**DESCRIPTION OF THE TASK**
The listing that follows must be retyped exactly, without its pictures.

*** Begin section ***

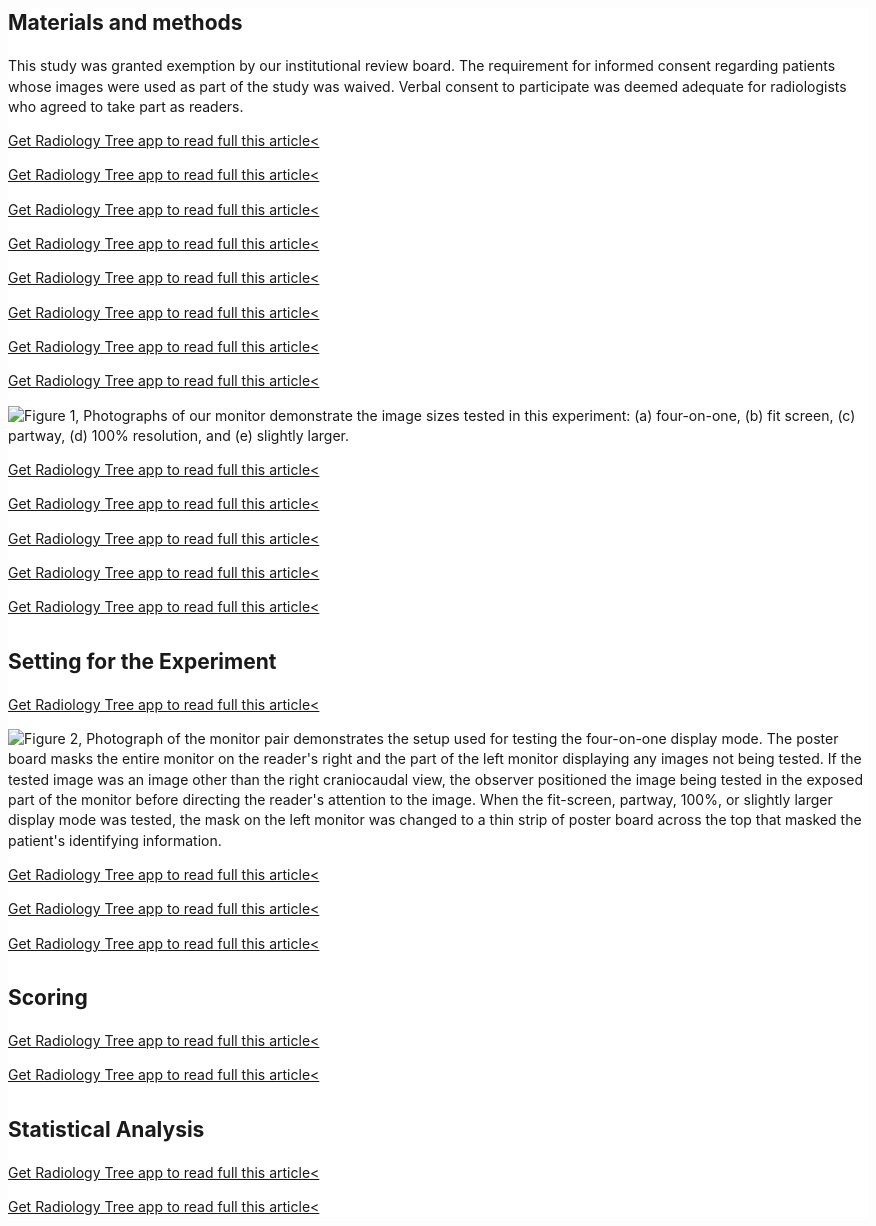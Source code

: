 ## Materials and methods

This study was granted exemption by our institutional review board. The requirement for informed consent regarding patients whose images were used as part of the study was waived. Verbal consent to participate was deemed adequate for radiologists who agreed to take part as readers.

[Get Radiology Tree app to read full this article<](https://clinicalpub.com/app)

[Get Radiology Tree app to read full this article<](https://clinicalpub.com/app)

[Get Radiology Tree app to read full this article<](https://clinicalpub.com/app)

[Get Radiology Tree app to read full this article<](https://clinicalpub.com/app)

[Get Radiology Tree app to read full this article<](https://clinicalpub.com/app)

[Get Radiology Tree app to read full this article<](https://clinicalpub.com/app)

[Get Radiology Tree app to read full this article<](https://clinicalpub.com/app)

[Get Radiology Tree app to read full this article<](https://clinicalpub.com/app)

![Figure 1, Photographs of our monitor demonstrate the image sizes tested in this experiment: (a) four-on-one, (b) fit screen, (c) partway, (d) 100% resolution, and (e) slightly larger.](https://storage.googleapis.com/dl.dentistrykey.com/clinical/ConspicuityofMicrocalcificationsonDigitalScreeningMammogramsUsingVaryingDegreesofMonitorZooming/0_1s20S1076633209004085.jpg)

[Get Radiology Tree app to read full this article<](https://clinicalpub.com/app)

[Get Radiology Tree app to read full this article<](https://clinicalpub.com/app)

[Get Radiology Tree app to read full this article<](https://clinicalpub.com/app)

[Get Radiology Tree app to read full this article<](https://clinicalpub.com/app)

[Get Radiology Tree app to read full this article<](https://clinicalpub.com/app)

## Setting for the Experiment

[Get Radiology Tree app to read full this article<](https://clinicalpub.com/app)

![Figure 2, Photograph of the monitor pair demonstrates the setup used for testing the four-on-one display mode. The poster board masks the entire monitor on the reader's right and the part of the left monitor displaying any images not being tested. If the tested image was an image other than the right craniocaudal view, the observer positioned the image being tested in the exposed part of the monitor before directing the reader's attention to the image. When the fit-screen, partway, 100%, or slightly larger display mode was tested, the mask on the left monitor was changed to a thin strip of poster board across the top that masked the patient's identifying information.](https://storage.googleapis.com/dl.dentistrykey.com/clinical/ConspicuityofMicrocalcificationsonDigitalScreeningMammogramsUsingVaryingDegreesofMonitorZooming/1_1s20S1076633209004085.jpg)

[Get Radiology Tree app to read full this article<](https://clinicalpub.com/app)

[Get Radiology Tree app to read full this article<](https://clinicalpub.com/app)

[Get Radiology Tree app to read full this article<](https://clinicalpub.com/app)

## Scoring

[Get Radiology Tree app to read full this article<](https://clinicalpub.com/app)

[Get Radiology Tree app to read full this article<](https://clinicalpub.com/app)

## Statistical Analysis

[Get Radiology Tree app to read full this article<](https://clinicalpub.com/app)

[Get Radiology Tree app to read full this article<](https://clinicalpub.com/app)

*** End section ***

**PROBLEM SOLUTION**
Source code

: ## Materials and methods

This study was granted exemption by our institutional review board. The requirement for informed consent regarding patients whose images were used as part of the study was waived. Verbal consent to participate was deemed adequate for radiologists who agreed to take part as readers.

[Get Radiology Tree app to read full this article<](https://clinicalpub.com/app)

[Get Radiology Tree app to read full this article<](https://clinicalpub.com/app)

[Get Radiology Tree app to read full this article<](https://clinicalpub.com/app)

[Get Radiology Tree app to read full this article<](https://clinicalpub.com/app)

[Get Radiology Tree app to read full this article<](https://clinicalpub.com/app)

[Get Radiology Tree app to read full this article<](https://clinicalpub.com/app)

[Get Radiology Tree app to read full this article<](https://clinicalpub.com/app)

[Get Radiology Tree app to read full this article<](https://clinicalpub.com/app)

![Figure 1, Photographs of our monitor demonstrate the image sizes tested in this experiment: (a) four-on-one, (b) fit screen, (c) partway, (d) 100% resolution, and (e) slightly larger.](https://storage.googleapis.com/dl.dentistrykey.com/clinical/ConspicuityofMicrocalcificationsonDigitalScreeningMammogramsUsingVaryingDegreesofMonitorZooming/0_1s20S1076633209004085.jpg)

[Get Radiology Tree app to read full this article<](https://clinicalpub.com/app)

[Get Radiology Tree app to read full this article<](https://clinicalpub.com/app)

[Get Radiology Tree app to read full this article<](https://clinicalpub.com/app)

[Get Radiology Tree app to read full this article<](https://clinicalpub.com/app)

[Get Radiology Tree app to read full this article<](https://clinicalpub.com/app)

## Setting for the Experiment

[Get Radiology Tree app to read full this article<](https://clinicalpub.com/app)

![Figure 2, Photograph of the monitor pair demonstrates the setup used for testing the four-on-one display mode. The poster board masks the entire monitor on the reader's right and the part of the left monitor displaying any images not being tested. If the tested image was an image other than the right craniocaudal view, the observer positioned the image being tested in the exposed part of the monitor before directing the reader's attention to the image. When the fit-screen, partway, 100%, or slightly larger display mode was tested, the mask on the left monitor was changed to a thin strip of poster board across the top that masked the patient's identifying information.](https://storage.googleapis.com/dl.dentistrykey.com/clinical/ConspicuityofMicrocalcificationsonDigitalScreeningMammogramsUsingVaryingDegreesofMonitorZooming/1_1s20S1076633209004085.jpg)

[Get Radiology Tree app to read full this article<](https://clinicalpub.com/app)

[Get Radiology Tree app to read full this article<](https://clinicalpub.com/app)

[Get Radiology Tree app to read full this article<](https://clinicalpub.com/app)

## Scoring

[Get Radiology Tree app to read full this article<](https://clinicalpub.com/app)

[Get Radiology Tree app to read full this article<](https://clinicalpub.com/app)

## Statistical Analysis

[Get Radiology Tree app to read full this article<](https://clinicalpub.com/app)

[Get Radiology Tree app to read full this article<](https://clinicalpub.com/app)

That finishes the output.